Bedding & Blankets
Soft lambswool, fine cashmere, warm merino, lustrous mohair
Wool blankets are truly comforting and cosy. Despite the emergence of synthetic fibres, this soft, strong material has stood the test of time – and the demand for woollen products is as strong as ever. This versatile fibre can be arranged in a variety of ways with many different beautiful colours and patterns – so pure woollen blankets make a beautiful yet practical addition to any home.
We buy all our artisanal wool, cashmere, merino, lambswool and mohair blankets from hand-selected Irish and Welsh Mills – as we firmly believe that nobody does it better. Processing wool is a complex, artisan discipline that involves many stages – and it’s the attention to detail and experience of these master craftsmen that shine through throughout our product range. Farmers shear their sheep one a year, usually in Spring. This is still a task undertaken by hand by a skilled professional shearer. After the wool is removed from the sheep it is classed, graded and sorted. It is then sent to a Woollen Mill where carding machines pull, stretch, spin and twist the wool to make yarn. This beautiful yarn is then used to weave cloth and stunning individual blankets and bedding.
Only a few working mills operate in Britain today. In recent years there has been a resurgence in the popularity of British woollen products – and they are now seen as a modern luxury. Throw one of our wool blankets over your bed or sofa for a snug, comforting way to accessorise – or impart a pop of colour within an otherwise neutral colour scheme. Our blankets come in a variety of different colours and designs – so there’s something to suit every taste and interior style.

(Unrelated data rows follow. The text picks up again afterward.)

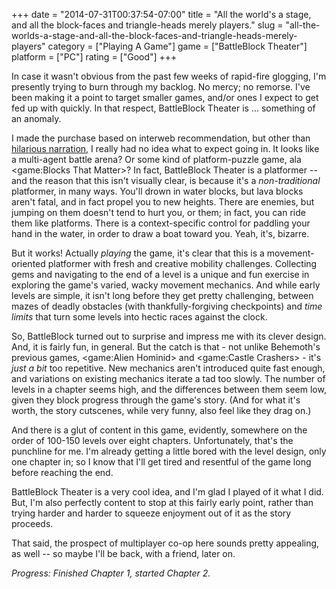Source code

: +++
date = "2014-07-31T00:37:54-07:00"
title = "All the world's a stage, and all the block-faces and triangle-heads merely players."
slug = "all-the-worlds-a-stage-and-all-the-block-faces-and-triangle-heads-merely-players"
category = ["Playing A Game"]
game = ["BattleBlock Theater"]
platform = ["PC"]
rating = ["Good"]
+++

In case it wasn't obvious from the past few weeks of rapid-fire glogging, I'm presently trying to burn through my backlog.  No mercy; no remorse.  I've been making it a point to target smaller games, and/or ones I expect to get fed up with quickly.  In that respect, BattleBlock Theater is ... something of an anomaly.

I made the purchase based on interweb recommendation, but other than <a href="https://www.youtube.com/watch?v=EufrdjmsKBg">hilarious narration</a>, I really had no idea what to expect going in.  It looks like a multi-agent battle arena?  Or some kind of platform-puzzle game, ala <game:Blocks That Matter>?  In fact, BattleBlock Theater is a platformer -- and the reason that this isn't visually clear, is because it's a <i>non-traditional</i> platformer, in many ways.  You'll drown in water blocks, but lava blocks aren't fatal, and in fact propel you to new heights.  There are enemies, but jumping on them doesn't tend to hurt you, or them; in fact, you can ride them like platforms.  There is a context-specific control for paddling your hand in the water, in order to draw a boat toward you.  Yeah, it's, bizarre.

But it works!  Actually <i>playing</i> the game, it's clear that this is a movement-oriented platformer with fresh and creative mobility challenges.  Collecting gems and navigating to the end of a level is a unique and fun exercise in exploring the game's varied, wacky movement mechanics.  And while early levels are simple, it isn't long before they get pretty challenging, between mazes of deadly obstacles (with thankfully-forgiving checkpoints) and <i>time limits</i> that turn some levels into hectic races against the clock.

So, BattleBlock turned out to surprise and impress me with its clever design.  And, it is fairly fun, in general.  But the catch is that - not unlike Behemoth's previous games, <game:Alien Hominid> and <game:Castle Crashers> - it's <i>just a bit</i> too repetitive.  New mechanics aren't introduced quite fast enough, and variations on existing mechanics iterate a tad too slowly.  The number of levels in a chapter seems high, and the differences between them seem low, given they block progress through the game's story.  (And for what it's worth, the story cutscenes, while very funny, also feel like they drag on.)

And there is a glut of content in this game, evidently, somewhere on the order of 100-150 levels over eight chapters.  Unfortunately, that's the punchline for me.  I'm already getting a little bored with the level design, only one chapter in; so I know that I'll get tired and resentful of the game long before reaching the end.

BattleBlock Theater is a very cool idea, and I'm glad I played of it what I did.  But, I'm also perfectly content to stop at this fairly early point, rather than trying harder and harder to squeeze enjoyment out of it as the story proceeds.

That said, the prospect of multiplayer co-op here sounds pretty appealing, as well -- so maybe I'll be back, with a friend, later on.

<i>Progress: Finished Chapter 1, started Chapter 2.</i>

The fastest time to shear a single sheep is recorded by The Guinness Book of World Records at 37.90 seconds (by Irishman Ivan Scott on 4th April 2010).
In the 12th century, wool was spun on hand operated spinning machines and was mainly a cottage industry. Water powered mills enabled rapid expansion. The advent of rail flooded the market with cheaper, inferior products and hastened the decline of the industry, which went into rapid decline after World War I. Only a few working mills operate in Britain today. In recent years there has been a resurgence in the popularity of British woollen products.